3) Bezüglich ihrer Lage gilt Grahamstown oder die Stadt der »Settlers« als die schönste Stadt der Cap-Colonie. Malerisch breitet sie sich an den Ufern des Oberlaufes des Kowieflüßchens am Abfalle der ersten Stufe des südafrikanischen Hochplateaus aus. Grahamstown ist der Sitz eines katholischen und englischen (Hochkirche) Bischofs und besitzt mehrere Bildungsanstalten. Es ist mit Port Elizabeth durch die Bahn verbunden und soll nun auch mit seinem Hafen Port Alfred durch einen Schienenstrang in engere Beziehung treten, welcher der Stadt große Vortheile bieten würde. Unter den Sehenswürdigkeiten steht der Cathedralthurm obenan (an der Kirche selbst wird gebaut), es ist der schönste in Süd-Afrika und mit den größten Glocken versehen; um die Förderung des Baues hat sich der dem Dome vorstehende Rev. Dean Williams hoch verdient gemacht. Sehenswerth sind ferner: ein Gebäudecomplex des früheren Militärkommando's für Süd-Afrika mit einem Paradeplatz und dem sich anschließenden botanischen Garten, ferner am entgegengesetzten Stadtende die Irrenanstalt und das im provisorischen Stadthause in der Bathurststraße untergebrachte Museum. Es wird von der Stadt und durch Beiträge von Privaten unterhalten und besitzt viele Versteinerungen, meist von Dr. Atherstone für dasselbe erworben, ferner eine reichhaltige ornithologische Sammlung und ein bedeutendes Herbarium. Im Allgemeinen sind alle naturwissenschaftlichen Fächer, auch das ethnographische, ziemlich gut vertreten. Im Hofraum werden einige lebende Thiere gehalten.
4 u. 5) Cradock gehört zu den bedeutenderen Städten der Colonie und wird in allernächster Zeit durch die Bahn mit Port Elizabeth verbunden sein. Die Stadt besitzt eine Merkwürdigkeit, die holländische Kirche, die mehr einem Rathhause als einer Kirche ähnelt und mit einem Kostenaufwande von 30.000 £ St. erbaut wurde.

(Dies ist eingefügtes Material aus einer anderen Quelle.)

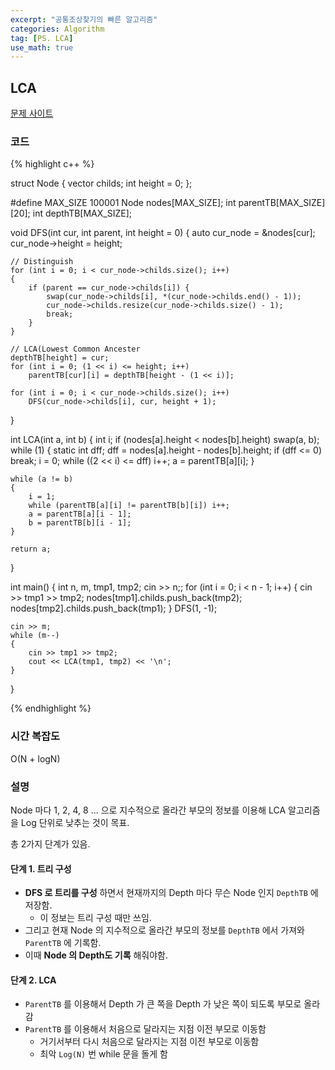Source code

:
 ```yaml
---
excerpt: "공통조상찾기의 빠른 알고리즘"
categories: Algorithm
tag: [PS. LCA]
use_math: true
---
```

## LCA

[문제 사이트](https://www.acmicpc.net/problem/11438)

### 코드

{% highlight c++ %}

struct Node {
	vector<int> childs;
	int height = 0;
};

#define MAX_SIZE 100001
Node nodes[MAX_SIZE];
int  parentTB[MAX_SIZE][20];
int  depthTB[MAX_SIZE];

void DFS(int cur, int parent, int height = 0)
{
	auto cur_node = &nodes[cur];
	cur_node->height = height;

	// Distinguish
	for (int i = 0; i < cur_node->childs.size(); i++)
	{
		if (parent == cur_node->childs[i]) {
			swap(cur_node->childs[i], *(cur_node->childs.end() - 1));
			cur_node->childs.resize(cur_node->childs.size() - 1);
			break;
		}
	}
	
	// LCA(Lowest Common Ancester
	depthTB[height] = cur;
	for (int i = 0; (1 << i) <= height; i++)
		parentTB[cur][i] = depthTB[height - (1 << i)];
	
	for (int i = 0; i < cur_node->childs.size(); i++)
		DFS(cur_node->childs[i], cur, height + 1);
}

int LCA(int a, int b)
{
	int i;
	if (nodes[a].height < nodes[b].height) swap(a, b);
	while (1) {
		static int dff;
		dff = nodes[a].height - nodes[b].height;
		if (dff <= 0) break;
		i = 0;
		while ((2 << i) <= dff) i++;
		a = parentTB[a][i];
	}

	while (a != b)
	{
		i = 1;
		while (parentTB[a][i] != parentTB[b][i]) i++;
		a = parentTB[a][i - 1];
		b = parentTB[b][i - 1];
	}
	
	return a;
}

int main()
{
	int n, m, tmp1, tmp2;
	cin >> n;;
	for (int i = 0; i < n - 1; i++)
	{
		cin >> tmp1 >> tmp2;
		nodes[tmp1].childs.push_back(tmp2);
		nodes[tmp2].childs.push_back(tmp1);
	}
	DFS(1, -1);

	cin >> m;
	while (m--)
	{
		cin >> tmp1 >> tmp2;
		cout << LCA(tmp1, tmp2) << '\n';
	}
}

{% endhighlight %}

### 시간 복잡도

O(N + logN)

### 설명

Node 마다 1, 2, 4, 8 ... 으로 지수적으로 올라간 부모의 정보를 이용해 LCA 알고리즘을 Log 단위로 낮추는 것이 목표.

총 2가지 단계가 있음.

#### 단계 1. 트리 구성

+ __DFS 로 트리를 구성__ 하면서 현재까지의 Depth 마다 무슨 Node 인지 ```DepthTB``` 에 저장함.
	+ 이 정보는 트리 구성 때만 쓰임.
+ 그리고 현재 Node 의 지수적으로 올라간 부모의 정보를 ```DepthTB``` 에서 가져와 ```ParentTB``` 에 기록함.
+ 이때 __Node 의 Depth도 기록__ 해줘야함.

#### 단계 2. LCA

+ ```ParentTB``` 를 이용해서 Depth 가 큰 쪽을 Depth 가 낮은 쪽이 되도록 부모로 올라감
+ ```ParentTB``` 를 이용해서 처음으로 달라지는 지점 이전 부모로 이동함
	+ 거기서부터 다시 처음으로 달라지는 지점 이전 부모로 이동함
	+ 최악 ```Log(N)``` 번 while 문을 돌게 함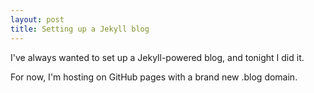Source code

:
 ```yaml
---
layout: post
title: Setting up a Jekyll blog
---
```


I've always wanted to set up a Jekyll-powered blog, and tonight I did it.

For now, I'm hosting on GitHub pages with a brand new .blog domain.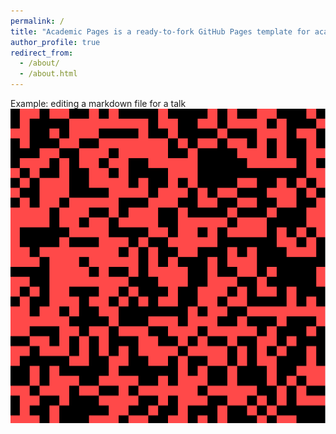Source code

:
 ```yaml
---
permalink: /
title: "Academic Pages is a ready-to-fork GitHub Pages template for academic personal websites"
author_profile: true
redirect_from: 
  - /about/
  - /about.html
---
```


Example: editing a markdown file for a talk
![Editing a markdown file for a talk](/images/CGOL5.gif)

Von großer Bedeutung für Cradock ist die Gilfillanbrücke, eine Eisenconstruction auf drei Pfeilern ruhend. Sie wurde im Jahre 1874 von dem tückischen Fish-River hinweggespült und ist seitdem um sechs Fuß höher angelegt worden. Nahe an der Stadt, theilweise auf ihrem Gebiet wie auf der nahen Farm des Herrn von Rensburg finden sich warme, schwefelhaltige Quellen, der Boden ihrer nächsten Umgebung zeigt tiefe Lagen von Asche. Zwei Wollwäschereien sind hier angelegt. Der District Cradock ist einer der bedeutendsten in der Colonie und namentlich durch seine Zucht von Angoraziegen und Straußen ausgezeichnet. Er ist einer der Gebirgs-Districte und stellenweise ungewöhnlich reich an fossilen Ueberresten des Dicyuodon. In Cradock selbst wohnte der um die Geologie des Districtes so hochverdiente Dr. Grey, leider hat ihn der Tod zu früh, bevor er noch seine Forschungen beenden konnte, der Wissenschaft entrissen.
6) Colesberg, auf der Hauptstraße von Port Elizabeth nach den Diamantenfeldern gelegen, hat in den letzten Jahren bedeutend gewonnen. Auf meiner Hinreise hielt ich mich hier nur zwei Stunden, auf der Heimreise dagegen fünf Tage auf.